A lineage of little mobility

I am the descendant of a family of daily labourers and uneducated individuals. My oldest known ancestor, Dahm Joeres or Dahm Gores, was born around 1680 in Brandenberg, a small village with about 600 inhabitants today in the middle-range German mountains of the Eifel about 50 km from Cologne. I was born in Dueren, which is only about 15 km from Brandenberg. So, it took that part of my family 300 years to come down the mountains because they lacked any economic and social and thus geographical mobility.

Other parts of my family were more mobile and migrated for economic reasons to Düren in the 1890s from Raeren near Eupen, which belonged to the German Empire between 1871 and 1919 and is now part of Belgium, and in the 1920s from Rheinbreitbach, a small village South of Bad Godesberg.

The educational level of my ancestors improved somewhat once Prussia took over the Rhineland and introduced basic education for all. My great grandparents were house wife, wine farmer, train conductor, home decorator (Stuckateur) or assistant accountant. Only my grandmother’s family (on my mother’s side) were members of the small bourgeoisie in Dueren before World War I as their crafts business could benefit from decorating the homes of the growing upper class in Dueren. However, they lost most of their fortune in the 1923 inflation.

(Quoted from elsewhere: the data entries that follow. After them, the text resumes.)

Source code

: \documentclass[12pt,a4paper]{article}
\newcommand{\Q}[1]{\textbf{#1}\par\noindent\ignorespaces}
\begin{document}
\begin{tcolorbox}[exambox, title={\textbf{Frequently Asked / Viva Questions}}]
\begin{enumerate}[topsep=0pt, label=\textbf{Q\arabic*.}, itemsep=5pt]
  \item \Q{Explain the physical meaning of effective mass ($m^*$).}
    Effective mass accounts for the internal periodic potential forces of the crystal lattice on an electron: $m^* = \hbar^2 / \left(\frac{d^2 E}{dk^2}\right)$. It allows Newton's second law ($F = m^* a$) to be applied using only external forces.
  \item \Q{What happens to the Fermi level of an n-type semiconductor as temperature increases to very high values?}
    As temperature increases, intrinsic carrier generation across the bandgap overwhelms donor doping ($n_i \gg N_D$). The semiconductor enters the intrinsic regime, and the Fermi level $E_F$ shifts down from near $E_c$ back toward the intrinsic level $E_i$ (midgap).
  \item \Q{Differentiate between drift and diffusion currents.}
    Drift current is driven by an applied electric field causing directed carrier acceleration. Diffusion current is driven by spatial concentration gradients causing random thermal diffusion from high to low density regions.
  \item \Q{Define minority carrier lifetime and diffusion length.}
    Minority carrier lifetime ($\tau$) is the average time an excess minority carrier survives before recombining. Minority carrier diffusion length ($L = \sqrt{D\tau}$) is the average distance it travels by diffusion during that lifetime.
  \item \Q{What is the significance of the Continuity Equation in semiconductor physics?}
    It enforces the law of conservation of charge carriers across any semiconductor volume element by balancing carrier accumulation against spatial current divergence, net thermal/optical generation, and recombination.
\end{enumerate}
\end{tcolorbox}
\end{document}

Born into a family who benefitted from increasing educational opportunities after World War II

With the Weimar Republic and particularly after World War II, educational possibilities increased for my family. My parents were the first in their families to pass Abitur and go to university. I attended the Stiftisches Gymnasium Düren like my sister,  my cousins,  and my father (and grandfather who had to leave before graduation to earn a living) before me. I graduated with Abitur in 1997. I was very lucky: education and learning of any kind were always the highest priority in my family.

Mandatory community service, growing awareness of bad luck,  social policy and power

In 1997, I was drafted for community service for 13 months. I chose to work as assistant teacher in a school for blind children with multiple handicaps. Interestingly, my grandfather had been a tutor at that school in the 1930s when he had changed jobs away from the industrial sector that had suffered inthe Depression. My mother and grandmother, the widow of a tutor, still lived on the premises of that school in the 1940s even though my grandfather had been killed during World War II.

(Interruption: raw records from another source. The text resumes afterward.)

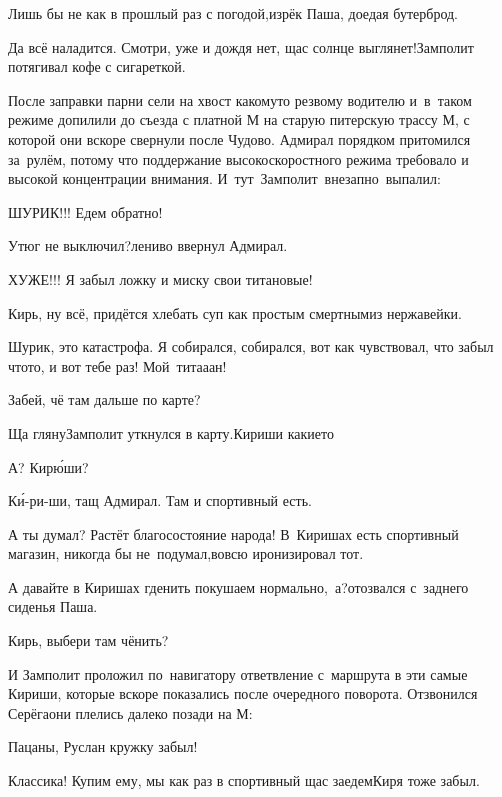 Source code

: \diagdash Лишь бы не как в прошлый раз с погодой,\mdash изрёк Паша, доедая бутерброд.

\diagdash Да всё наладится. Смотри, уже и дождя нет, щас солнце выглянет!\mdash Замполит потягивал кофе с сигареткой.

После заправки парни сели на хвост какому\sdash то резвому водителю и~в~таком режиме допилили до съезда с платной М на старую питерскую трассу М, с которой они вскоре свернули после Чудово. Адмирал порядком притомился за~рулём, потому что поддержание высокоскоростного режима требовало и высокой концентрации внимания. И~тут~Замполит~внезапно~выпалил:

\diagdash ШУРИК!!! Едем обратно!

\diagdash Утюг не выключил?\mdash лениво ввернул Адмирал.

\diagdash ХУЖЕ!!! Я забыл ложку и миску свои титановые!

\diagdash Кирь, ну всё, придётся хлебать суп как простым смертным\mdash из нержавейки.

\diagdash Шурик, это катастрофа. Я собирался, собирался, вот как чувствовал, что забыл что\sdash то, и вот тебе раз! Мой~тита\sdash а\sdash ан!

\diagdash Забей, чё там дальше по карте?

\diagdash Ща гляну\myldots{}\mdash Замполит уткнулся в карту.\mdash Кириши какие\sdash то\myldots{}

\diagdash А? Кир\'юши?

\diagdash К\'и-ри-ши, тащ Адмирал. Там и спортивный есть.

\diagdash А ты думал? Растёт благосостояние народа! В~Киришах есть спортивный магазин, никогда бы не~подумал,\mdash вовсю иронизировал тот.

\diagdash А давайте в Киришах где\sdash нить покушаем нормально,~а?\mdash отозвался с~заднего сиденья Паша.


\diagdash Кирь, выбери там чё\sdash нить?

И Замполит проложил по~навигатору ответвление с~маршрута в эти самые Кириши, которые вскоре показались после очередного поворота. Отзвонился Серёга\mdash они плелись далеко позади на М:

\diagdash Пацаны, Руслан кружку забыл!

\diagdash Классика! Купим ему, мы как раз в спортивный щас заедем\mdash Киря тоже забыл.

During my time there in 1997-8, I mostly cared for a group of kids of about 8 years of age with a life expectancy of about 20 years. They were all blind and mentally handicapped, none could talk and only two of them could walk. That experience was, in hindsight, very important to me. I learnt techniques of physical care, how to manoeuver in difficult social situations with the kids and the other teachers and how to communicate without words. This episode also strengthened my interest in social and education policy and my awareness of luck and bad luck in society. It also sparked my awareness of assymetrical power relations. As as kind of conscript in the social sector, my peers and I were at the lowest end of the food chain with the senior teachers at the highest end – some of whom would pushed us around quite a bit and we had to organise collectively to stand our ground.

Political socialisation in a Catholic region of former Prussia

The Rhineland was traditionally a Catholic region where Protestants only moved with increasing industrialisation or as delegates of the Prussian state. As a consequence, very often the economic and political elites of Dueren were Protestant. Having been incorporated into Prussia after the Vienna Congress, the Rhineland Catholics sought political refuge in the Zentrum party. From various anecdotes, I am very certain that my great-grandparents (born around 1880) were not any different and cast their vote for the Zentrum. Allegedly in 1949 or 1953, my grand-father Peter Goerres went to the voting station to cast his vote for the German parliamentary elections. He took his father, my great-grandfather Eduard, with him. The latter went into the booth first. Then it was my grand-father’s turn. When he inspected the ballot paper, he noticed that someone was behind him: his dad had illegally entered the booth another time. Apparently, Eduard refused to leave before my grand-dad would put his cross next to the Zentrum party (which was still running on its own in the early post-War elections).

Funnily enough, I am less sure about my grand-parents (born around 1910). But judging from their religiosity and the CDU’s ability to garner support among previous Zentrum voters, my hunch would be that they also voted Black (CDU). None of them was self-employed or educated to higher than Realschule (O Levels). Thus, any liberal vote seems unlikely. My parents broke this barrier between secular and Christian parties. They grew up during times of increasing secularisation and social emancipation. As my father was self-employed and my parents had friends in the local branch of the FDP, I am convinced that they voted liberal.

When I was first allowed to vote in the national election in 1998, I voted for the liberals. I was just about to start my studies and my level of political sophistication was very low. Thus, according to the expectations of David Butler and Donald Stokes, I cast my vote for my parents’ party or what I thought their party was. However, I became more involved in current affairs and (hopefully!) matured in terms of my political values, so that I have changed my vote several times since 1998.